French too was tired when at seven o’clock in the evening he returned to Kimberley, but he was to get little rest. Three hours later he received a message from Kitchener ordering him to move out and head off Cronjé, now trekking east along the Modder. He climbed back into his saddle and with less than 1,200 men—all that still had horses capable of moving or could be mounted on horses borrowed from the Diamond Fields Horse and the De Beers Company—set off that night on a 30-mile ride.
By eleven o’clock the next morning Cronjé had reached the Modder River at Paardeberg Drift. He and his burghers felt reasonably safe here, believing that the main British force could not catch them before they crossed the river and took up suitable defensive positions blocking Roberts’s path to Bloemfontein. Some of the wagons had already started to cross; others were outspanned and the oxen turned loose to graze. Some of the burghers and the women had built fires and were preparing to cook their midday meal; others had stretched out in the shade of their wagons to get some rest. Without warning, from only 1,200 yards away, guns boomed, and seconds later shells were bursting among them. Most of the Boers panicked, and it was lucky for French that they did, for it is unlikely that his exhausted men could have withstood a determined attack or that they could have escaped on their spent horses. Cronjé’s force outnumbered French’s by four to one.
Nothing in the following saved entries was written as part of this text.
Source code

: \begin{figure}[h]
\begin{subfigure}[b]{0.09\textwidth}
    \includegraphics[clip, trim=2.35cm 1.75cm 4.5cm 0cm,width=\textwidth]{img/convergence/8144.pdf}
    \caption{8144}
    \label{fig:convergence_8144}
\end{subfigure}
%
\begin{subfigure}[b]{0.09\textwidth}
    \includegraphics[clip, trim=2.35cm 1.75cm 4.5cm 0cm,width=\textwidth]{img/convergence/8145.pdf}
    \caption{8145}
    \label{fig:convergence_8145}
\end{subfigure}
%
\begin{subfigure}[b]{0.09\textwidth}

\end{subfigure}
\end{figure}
All afternoon French held his own and prevented the Boers from moving while Kitchener energetically hustled forward more troops. The mounted infantry under Hannay came up before dark and occupied the high ground to the south and southeast. The 13th Brigade got lost in the dark, but the Highland Brigade marched 31 miles in twenty-four hours and reached Paardeberg just before midnight. The 19th Brigade marched all night and came up at 4:30 A.M. By the end of the second day the Boers were surrounded, the British perimeter stretching for 24 miles.
The senior commander on the spot was now Lieutenant General Sir Thomas Kelly-Kenny, commander of the 6th Division, but the energetic Kitchener quickly arrived, and although he held no command of his own, he was soon throwing orders in all directions. There arose the question of who was in charge.
Kelly-Kenny, the older man, had been nearly three years senior to Kitchener when the two men had been colonels, but Kitchener had been promoted to the rank of major general six months earlier than he. However, in South Africa Kelly-Kenny, like French and Colvile who were also on the scene, had been given the local rank of lieutenant general, while Kitchener held only his substantive rank as major general. Also, Kitchener, as chief of staff, could give orders only in Roberts’s name, although quite obviously the orders he was giving at Paardeberg were his own, for Roberts had come down with a severe chill and was in bed at Jacobsdal, where he had established his headquarters. Sick or not, only Roberts could make the delicate and important decision as to who was to command at Paardeberg. A soldier was sent galloping off with the question. Roberts’s reply was a courteous letter to Kelly-Kenny asking him to consider Kitchener’s orders as being his own. Kelly-Kenny, piqued, huffily replied, “This is not the time to enter into personal matters. Till this phase of the operation is completed, I will submit to even humiliation rather than raise any matter connected with my command.”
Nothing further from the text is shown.